Analytics Platform :
- Currently working on building an advanced analytics platform using Hadoop 2.2, Impala (with Parquet) and HBase (with Phoenix)
- The platform allows our customers to provide advanced queries through our user friendly query language. These queries are run periodically and reports and graphs are generated for the customer to view.
Smart Message sender :
- Scala and Akka actors which can scale to several thousand msg/sec.
- It's a distributed and fault tolerant system that consumes messages from Kafka queue and delivers the messages to remote endpoints with a flexible and configurable retry policy.
- Uses Redis queue with server side Lua scripting to implement retry policy for messages that could not be delivered due to customer end point being down or slow.
Ad Server :
- Worked in a team of 3 developers to design and implement an ad server platform from scratch written in scala and built using finagle and scala actors.
- I was responsible for implementing the data service part of the ad server whose job it is to fetch the data needed by ad server to serve ads.
- The data service does its job by employing several actors that work in parallel.
- Data is fetched from various sources (kafka, log files, Mysql, HBase), transformed and then loaded into Redis where it can be used by the ad server. Advanced
Advanced Analytics Platform for AdSystem :
- Designed and implemented an advanced analytics solution that is used by ad system customers.
- The reporting system allows for flexible grouping and filtering of massive amounts of data in real time.
- The persistent store for the reporting system is HBase.
- The report data is generated via a Map-Reduce job written in Pig.
- The report data is queried through a PHP library that talks to HBase over Thrift.
Real time Notification Platform :
- Lead a group of 6 engineers to create a functional prototype of a real time notification platform in 5 days.
- The platform allows surfacing of notifications to our users via messages in toolbar in response to certain events.
- The events generated in different parts of the system were fed into a Kafka queue.
- Created scalable event consumption and notification generation system using Gearman.
- Used Redis to store notification queues for each user.
- Implemented smart polling with exponential backoff for checking for new notifications in the toolbar (client side).
Inventory Estimation Tool :s
- Designed the core engine of the inventory estimation tool that is used to estimate the traffic for a given set of targeting criteria ( user attributes like age, gender, location). The system was implemented by other members of the team.
- The engine uses Java Bit Vectors to represent users who visited the site in a given time range and combines vectors in real time to compute the traffic for the selected set of targeting criteria.
Single SignOn For su.pr :
- I designed and implemented a Single SignOn(SSO) facility for http://su.pr sister site.
- Its implemented in OO PHP and uses short lived cookie based token for facilitating SSO across different domains.
- SSO made it possible for publishers to use the same login that they have on stumbleupon.com on su.pr and reduced the barrier to entry.
- SSO is also used by the support team to log into publishers accounts to help them with their problems. The support team can do this without having to know the publisher's account password.
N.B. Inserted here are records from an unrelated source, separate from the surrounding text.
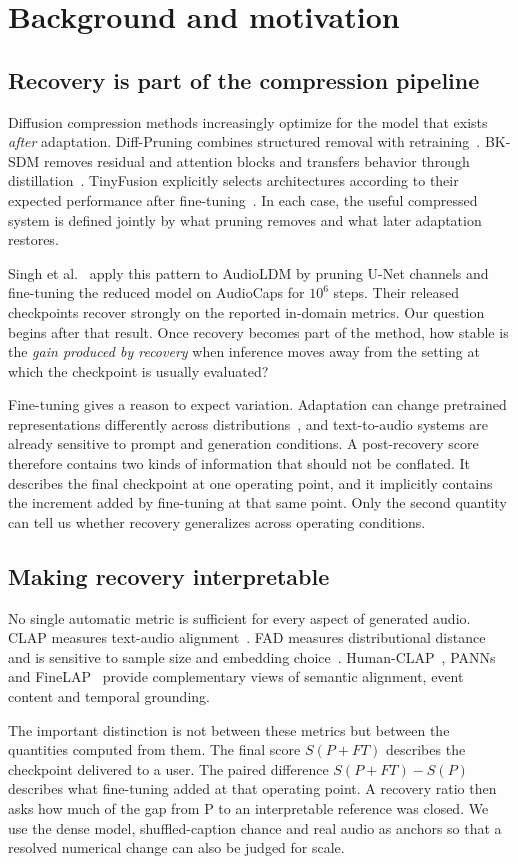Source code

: \documentclass{article}
\newcommand{\PFT}{P{+}FT}
\begin{document}
\section{Background and motivation}
\subsection{Recovery is part of the compression pipeline}
Diffusion compression methods increasingly optimize for the model that exists \emph{after} adaptation. Diff-Pruning combines structured removal with retraining~\cite{fang2023diffpruning}. BK-SDM removes residual and attention blocks and transfers behavior through distillation~\cite{kim2024bksdm}. TinyFusion explicitly selects architectures according to their expected performance after fine-tuning~\cite{fang2025tinyfusion}. In each case, the useful compressed system is defined jointly by what pruning removes and what later adaptation restores.

Singh et al.~\cite{singh2026pruning} apply this pattern to AudioLDM by pruning U-Net channels and fine-tuning the reduced model on AudioCaps for $10^{6}$ steps. Their released checkpoints recover strongly on the reported in-domain metrics. Our question begins after that result. Once recovery becomes part of the method, how stable is the \emph{gain produced by recovery} when inference moves away from the setting at which the checkpoint is usually evaluated?

Fine-tuning gives a reason to expect variation. Adaptation can change pretrained representations differently across distributions~\cite{kumar2022finetuning}, and text-to-audio systems are already sensitive to prompt and generation conditions. A post-recovery score therefore contains two kinds of information that should not be conflated. It describes the final checkpoint at one operating point, and it implicitly contains the increment added by fine-tuning at that same point. Only the second quantity can tell us whether recovery generalizes across operating conditions.

\subsection{Making recovery interpretable}
No single automatic metric is sufficient for every aspect of generated audio. CLAP measures text-audio alignment~\cite{wu2023clap}. FAD measures distributional distance and is sensitive to sample size and embedding choice~\cite{kilgour2019fad,gui2024fad,chung2025kad}. Human-CLAP~\cite{takano2025humanclap}, PANNs~\cite{kong2020panns} and FineLAP~\cite{li2026finelap} provide complementary views of semantic alignment, event content and temporal grounding.

The important distinction is not between these metrics but between the quantities computed from them. The final score $S(\PFT)$ describes the checkpoint delivered to a user. The paired difference $S(\PFT)-S(P)$ describes what fine-tuning added at that operating point. A recovery ratio then asks how much of the gap from P to an interpretable reference was closed. We use the dense model, shuffled-caption chance and real audio as anchors so that a resolved numerical change can also be judged for scale.
\end{document}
StumbleUpon Badge & Partner API:
- Originally conceived the idea of StumbleUpon badge, built a prototype and convinced the product and business development people that we had an attractive product to sell.
- Single handedly designed the whole system(except CSS) from end to end to support the StumbleUpon badge.
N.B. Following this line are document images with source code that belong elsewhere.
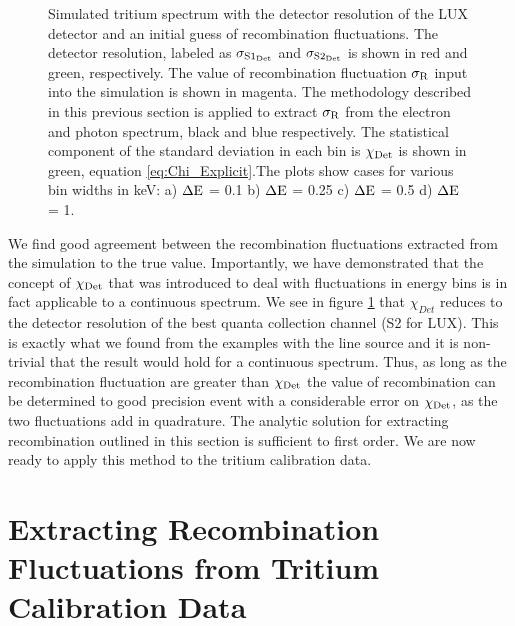\begin{figure}[h!]
\caption{Simulated tritium spectrum with the detector resolution of the LUX detector and an initial guess of recombination fluctuations. The detector resolution, labeled as $\rm \sigma_{S1_{Det}}$ and $\rm \sigma_{S2_{Det}}$ is shown in red and green, respectively. The value of recombination fluctuation $\rm \sigma_R$ input into the simulation is shown in magenta. The methodology described in this previous section is applied to extract $\rm \sigma_R$ from the electron and photon spectrum, black and blue respectively. The statistical component of the standard deviation in each bin is $\rm \chi_{Det}$ is shown in green, equation \ref{eq:Chi_Explicit}.The plots show cases for various bin widths in keV: a) $\rm \Delta E$ = 0.1 b) $\rm \Delta E$ = 0.25 c) $\rm \Delta E$ = 0.5 d) $\rm \Delta E$ = 1.   }
\label{fig:T_Var}
\end{figure}
\renewcommand{\baselinestretch}{2}
\small\normalsize

 We find good agreement between the recombination fluctuations extracted from the simulation to the true value. Importantly, we have demonstrated that the concept of $\rm \chi_{Det}$ that was introduced to deal with fluctuations in energy bins is in fact applicable to a continuous spectrum. We see in figure \ref{fig:T_Var} that $\chi_{Det}$ reduces to the detector resolution of the best quanta collection channel (S2 for LUX). This is exactly what we found from the examples with the \KrCal line source and it is non-trivial that the result would hold for a continuous spectrum. Thus, as long as the recombination fluctuation are greater than $\rm \chi_{Det}$ the value of recombination can be determined to good precision event with a considerable error on $\rm \chi_{Det}$, as the two fluctuations add in quadrature. The analytic solution for extracting recombination outlined in this section is sufficient to first order. We are now ready to apply this method to the tritium calibration data.
 
 


\section{Extracting Recombination Fluctuations from Tritium Calibration Data}
\label{sec:Recomb_Data}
- Wrote the JS for the badge and made the badge IFrame based so that it offers very high isolation from the parent page on which it is included.
- Built the security infrastructure to prevent gaming & data scraping. Implemented rate limiting as a measure against DOS attacks.
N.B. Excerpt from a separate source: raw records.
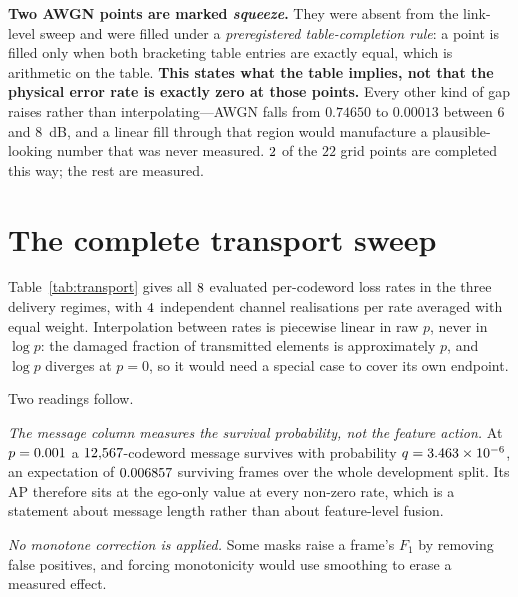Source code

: \documentclass[journal]{IEEEtran}
\begin{document}
\textbf{Two AWGN points are marked \emph{squeeze}.} They were absent from the link-level sweep and
were filled under a \emph{preregistered table-completion rule}: a point is filled only when both
bracketing table entries are exactly equal, which is arithmetic on the table. \textbf{This states
what the table implies, not that the physical error rate is exactly zero at those points.} Every
other kind of gap raises rather than interpolating---AWGN falls from $0.74650$ to $0.00013$ between
$6$ and $8$~dB, and a linear fill through that region would manufacture a plausible-looking number
that was never measured. $\SqueezePoints$ of the $22$ grid points are completed this way; the rest
are measured.

\begin{table}[t]
\caption{The operating grid: per-codeword erasure probability at each SNR point and channel type.
\emph{squeeze} marks a point filled under the preregistered completion rule because both bracketing
entries were exactly equal; it is a statement about the table, not about the channel.}
\label{tab:chgrid}
\centering\small\setlength{\tabcolsep}{5pt}

\end{table}

\section{The complete transport sweep}
Table~\ref{tab:transport} gives all $\TransportRates$ evaluated per-codeword loss rates in the three
delivery regimes, with $\TransportReplicates$ independent channel realisations per rate averaged
with equal weight. Interpolation between rates is piecewise linear in raw $p$, never in $\log p$:
the damaged fraction of transmitted elements is approximately $p$, and $\log p$ diverges at $p = 0$,
so it would need a special case to cover its own endpoint.

Two readings follow.

\emph{The message column measures the survival probability, not the feature action.} At
$p = \MsgLowestRate$ a $\BFncw$-codeword message survives with probability
$q = \MsgSurvivalAtLowest$, an expectation of $\MsgFramesAtLowest$ surviving frames over the whole
development split. Its AP therefore sits at the ego-only value at every non-zero rate, which is a
statement about message length rather than about feature-level fusion.

\emph{No monotone correction is applied.} Some masks raise a frame's $F_1$ by removing false
positives, and forcing monotonicity would use smoothing to erase a measured effect.
\end{document}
- Created a highly scalable backend on top of Memcache that acts like a perfect cache i.e. the cache does not depend on timeout to invalidate the data but the data gets invalidated only when the data for the badge actually changes.
- Built a REST API for partners to query our system for information about their urls.
- Worked closely with Partners (HowStuffWorks.com, HuffingtonPost.com, NationalGeorgraphic.com) to get the badge tested and deployed on their site. Provided full pre deployment and post deployment support to partners for launching StumbleUpon badge on their sites.
Analytics & Tracking:
- Designed and implemented custom page instrumentation and user tracking infrastructure.
- Implemented cookie based user entry point tracking and goal state (signup) tracking. Created reports to analyze the conversion quality of various user acquisition channels (referrers).
- Created reports to analyze the probability of a user creating an account in response to getting a join invitation from a friend Vs an interesting url shared by a friend.
- Wrote tools in Perl, PHP and used sqlite to process & summarize huge log files.
- Wrote an object oriented reporting framework that has modular and highly reusable widgets. It has widgets like table, date picker , pie charts that can be used in an object oriented way to build reprots.
- Convinced management to switch to Omniture Analytics Suite from Google Analytics.
- Single handedly transitioned all analytics and tracking from Google to Omniture.
- Worked with Product people and instrumented critical flows (e.g. signup flow) in the system and helped do the funnel and drop off analysis.
- Did A/B testing to see how it affected the funnel and drop off reports. Used the learning from these experiments to optimize the signup flow for maximum conversions.
Metrics Suite:
- Designed and built a metrics and reporting suite that helped us identify and understand various trends in the system like variation in user activity around weekend and holidays, spam activity, a piece of content going viral etc.
- Created a report to measure the effectiveness of our recommendation algorithms over time. The results of this report are being used to fine tune the recommendation engine.
- Due to massive size of datasets involved in these reports I investigated various high performance computing (HPC) & reporting infrastructures like Hadoop (open source framework to run map reduce jobs) & open source business intelligence and OLAP offerings. Convinced the backend infrastructure team and the recommendation engine team to setup and use Hadoop for high performance data analysis.
Set up advanced LAMP dev environment:
- Soon after I started at StumbleUpon I created a highly efficient dev environment.
- Setup PDT for PHP development.
- Configured xdebug on the shared dev server to be able to do remote debugging from personal dev workstations through the PDT Eclipse IDE. Trained people on using xdebug for remote debugging, function tracking and profiling.
- Wrote a custom file system event listener to automate the syncing of files from personal dev workstations to shared dev environment that is triggered by the file save event. Wrote this tool for both Mac OS X and Linux.
- Wrote extensive documentation on setting up and optimizing the dev environment.
Set up test infrastructure:
- Helped setup test infrastructure for various kinds of testing.
- Setup PHPUnit for unit testing.
- Wrote test suites in Perl using the Mechanize and web test packages for functional testing and these tests are also used for site monitoring.
- Demonstrated the use of Selenium and CubicTest for functional and acceptance testing.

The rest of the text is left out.